### WORK INSTRUCTION
For this exercise, copy each line of the records that contains the word "manifests".

### RECORDS FOR THIS EXERCISE

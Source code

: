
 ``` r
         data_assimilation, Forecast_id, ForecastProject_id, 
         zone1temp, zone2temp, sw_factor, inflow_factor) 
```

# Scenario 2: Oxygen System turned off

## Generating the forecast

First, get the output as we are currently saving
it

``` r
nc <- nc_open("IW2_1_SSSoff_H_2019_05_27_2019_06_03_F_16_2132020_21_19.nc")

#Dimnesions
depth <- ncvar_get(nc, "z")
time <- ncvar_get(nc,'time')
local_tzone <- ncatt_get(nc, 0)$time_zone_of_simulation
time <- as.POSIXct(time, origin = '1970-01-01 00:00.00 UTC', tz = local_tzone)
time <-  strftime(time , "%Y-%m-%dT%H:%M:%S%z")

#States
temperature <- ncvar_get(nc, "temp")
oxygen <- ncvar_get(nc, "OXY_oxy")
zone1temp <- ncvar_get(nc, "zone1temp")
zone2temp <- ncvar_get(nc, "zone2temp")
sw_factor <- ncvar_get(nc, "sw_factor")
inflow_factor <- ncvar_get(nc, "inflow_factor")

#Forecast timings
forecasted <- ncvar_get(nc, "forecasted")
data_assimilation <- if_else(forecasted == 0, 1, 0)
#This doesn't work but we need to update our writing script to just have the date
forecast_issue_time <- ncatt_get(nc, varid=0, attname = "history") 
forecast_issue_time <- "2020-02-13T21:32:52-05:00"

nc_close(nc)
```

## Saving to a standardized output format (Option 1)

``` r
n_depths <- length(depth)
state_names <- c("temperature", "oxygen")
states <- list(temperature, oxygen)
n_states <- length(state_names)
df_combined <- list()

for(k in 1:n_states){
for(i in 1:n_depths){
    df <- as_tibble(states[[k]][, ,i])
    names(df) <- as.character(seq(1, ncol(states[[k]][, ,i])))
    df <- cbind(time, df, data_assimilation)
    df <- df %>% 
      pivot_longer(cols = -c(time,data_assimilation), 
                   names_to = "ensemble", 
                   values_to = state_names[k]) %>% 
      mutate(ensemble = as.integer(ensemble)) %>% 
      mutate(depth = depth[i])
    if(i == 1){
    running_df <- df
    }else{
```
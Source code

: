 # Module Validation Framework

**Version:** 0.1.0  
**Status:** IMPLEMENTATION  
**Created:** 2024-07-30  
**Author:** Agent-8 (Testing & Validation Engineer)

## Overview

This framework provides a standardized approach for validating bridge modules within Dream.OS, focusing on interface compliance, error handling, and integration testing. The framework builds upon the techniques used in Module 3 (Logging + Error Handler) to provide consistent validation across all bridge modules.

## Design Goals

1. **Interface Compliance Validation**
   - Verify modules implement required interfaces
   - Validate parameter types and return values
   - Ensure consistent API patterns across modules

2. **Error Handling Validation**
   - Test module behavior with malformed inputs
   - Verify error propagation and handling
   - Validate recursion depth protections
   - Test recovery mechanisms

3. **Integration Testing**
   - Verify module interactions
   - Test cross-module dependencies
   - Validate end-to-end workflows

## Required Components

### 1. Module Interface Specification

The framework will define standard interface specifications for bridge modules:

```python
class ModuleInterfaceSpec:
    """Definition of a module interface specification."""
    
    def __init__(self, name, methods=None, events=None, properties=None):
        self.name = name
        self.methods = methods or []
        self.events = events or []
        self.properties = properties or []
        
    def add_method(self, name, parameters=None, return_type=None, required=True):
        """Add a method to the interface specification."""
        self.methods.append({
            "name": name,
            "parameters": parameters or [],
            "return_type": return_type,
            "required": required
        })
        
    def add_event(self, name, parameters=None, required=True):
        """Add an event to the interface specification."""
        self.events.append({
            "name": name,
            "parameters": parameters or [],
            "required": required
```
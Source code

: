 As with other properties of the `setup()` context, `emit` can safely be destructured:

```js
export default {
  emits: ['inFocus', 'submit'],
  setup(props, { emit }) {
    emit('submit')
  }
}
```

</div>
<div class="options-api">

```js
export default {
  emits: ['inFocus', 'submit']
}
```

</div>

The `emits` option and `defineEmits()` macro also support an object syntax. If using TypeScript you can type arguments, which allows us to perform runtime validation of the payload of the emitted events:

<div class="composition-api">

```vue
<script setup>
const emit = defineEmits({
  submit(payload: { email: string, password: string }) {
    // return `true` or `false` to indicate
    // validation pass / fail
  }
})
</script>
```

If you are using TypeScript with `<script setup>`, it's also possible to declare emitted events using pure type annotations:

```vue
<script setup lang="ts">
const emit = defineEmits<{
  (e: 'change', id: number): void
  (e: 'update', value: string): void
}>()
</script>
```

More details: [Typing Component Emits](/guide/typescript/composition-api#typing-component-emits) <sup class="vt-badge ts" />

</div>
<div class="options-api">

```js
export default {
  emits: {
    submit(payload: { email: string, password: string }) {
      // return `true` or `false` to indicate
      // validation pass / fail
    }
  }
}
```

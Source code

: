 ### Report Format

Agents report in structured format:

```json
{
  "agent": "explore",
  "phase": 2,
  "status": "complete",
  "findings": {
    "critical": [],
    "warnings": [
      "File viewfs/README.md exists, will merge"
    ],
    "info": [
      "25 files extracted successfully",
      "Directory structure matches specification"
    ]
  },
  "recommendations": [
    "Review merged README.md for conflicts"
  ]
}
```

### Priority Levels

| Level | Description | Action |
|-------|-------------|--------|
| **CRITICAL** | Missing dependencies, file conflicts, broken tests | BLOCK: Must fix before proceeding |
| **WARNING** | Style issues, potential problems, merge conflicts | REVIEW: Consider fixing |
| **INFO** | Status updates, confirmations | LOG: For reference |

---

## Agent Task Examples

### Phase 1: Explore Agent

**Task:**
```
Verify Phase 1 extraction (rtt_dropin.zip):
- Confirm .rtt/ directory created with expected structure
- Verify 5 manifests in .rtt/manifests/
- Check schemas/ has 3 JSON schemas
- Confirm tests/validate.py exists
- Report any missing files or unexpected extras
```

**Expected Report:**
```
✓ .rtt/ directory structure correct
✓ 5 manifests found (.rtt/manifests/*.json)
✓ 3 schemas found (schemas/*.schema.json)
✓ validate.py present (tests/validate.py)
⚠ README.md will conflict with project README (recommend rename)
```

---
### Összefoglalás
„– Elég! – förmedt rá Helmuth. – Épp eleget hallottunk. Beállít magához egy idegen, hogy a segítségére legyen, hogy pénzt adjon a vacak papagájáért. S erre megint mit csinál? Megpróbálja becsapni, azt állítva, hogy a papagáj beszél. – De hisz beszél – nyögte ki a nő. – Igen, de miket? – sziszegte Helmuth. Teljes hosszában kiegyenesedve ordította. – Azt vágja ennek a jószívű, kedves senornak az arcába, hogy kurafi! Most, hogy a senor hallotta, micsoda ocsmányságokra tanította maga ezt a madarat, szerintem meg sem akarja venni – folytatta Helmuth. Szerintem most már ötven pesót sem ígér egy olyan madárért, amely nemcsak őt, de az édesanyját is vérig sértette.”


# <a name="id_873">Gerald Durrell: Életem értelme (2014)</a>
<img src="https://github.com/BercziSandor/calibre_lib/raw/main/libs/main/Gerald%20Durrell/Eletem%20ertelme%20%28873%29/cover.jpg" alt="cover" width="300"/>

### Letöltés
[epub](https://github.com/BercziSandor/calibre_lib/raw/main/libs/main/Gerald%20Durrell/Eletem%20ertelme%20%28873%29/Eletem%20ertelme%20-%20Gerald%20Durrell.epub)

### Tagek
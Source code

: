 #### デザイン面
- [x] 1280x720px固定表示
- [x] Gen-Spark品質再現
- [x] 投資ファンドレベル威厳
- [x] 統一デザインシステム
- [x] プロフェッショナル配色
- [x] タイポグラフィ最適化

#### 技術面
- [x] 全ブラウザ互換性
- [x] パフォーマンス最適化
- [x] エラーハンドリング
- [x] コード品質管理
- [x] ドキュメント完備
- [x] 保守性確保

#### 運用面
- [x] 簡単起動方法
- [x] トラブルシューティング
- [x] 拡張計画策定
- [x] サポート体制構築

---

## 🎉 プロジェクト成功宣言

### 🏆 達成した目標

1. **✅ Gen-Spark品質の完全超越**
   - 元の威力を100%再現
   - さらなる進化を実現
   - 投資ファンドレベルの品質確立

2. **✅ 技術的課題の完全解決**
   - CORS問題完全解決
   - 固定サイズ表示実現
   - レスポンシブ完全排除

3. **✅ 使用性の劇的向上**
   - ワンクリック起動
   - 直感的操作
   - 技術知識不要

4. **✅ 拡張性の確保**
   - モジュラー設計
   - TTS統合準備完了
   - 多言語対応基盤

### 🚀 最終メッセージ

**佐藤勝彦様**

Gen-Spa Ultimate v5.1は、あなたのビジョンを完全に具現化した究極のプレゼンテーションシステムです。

### ANSWER AREA
- Verify 5 manifests in .rtt/manifests/
✓ 5 manifests found (.rtt/manifests/*.json)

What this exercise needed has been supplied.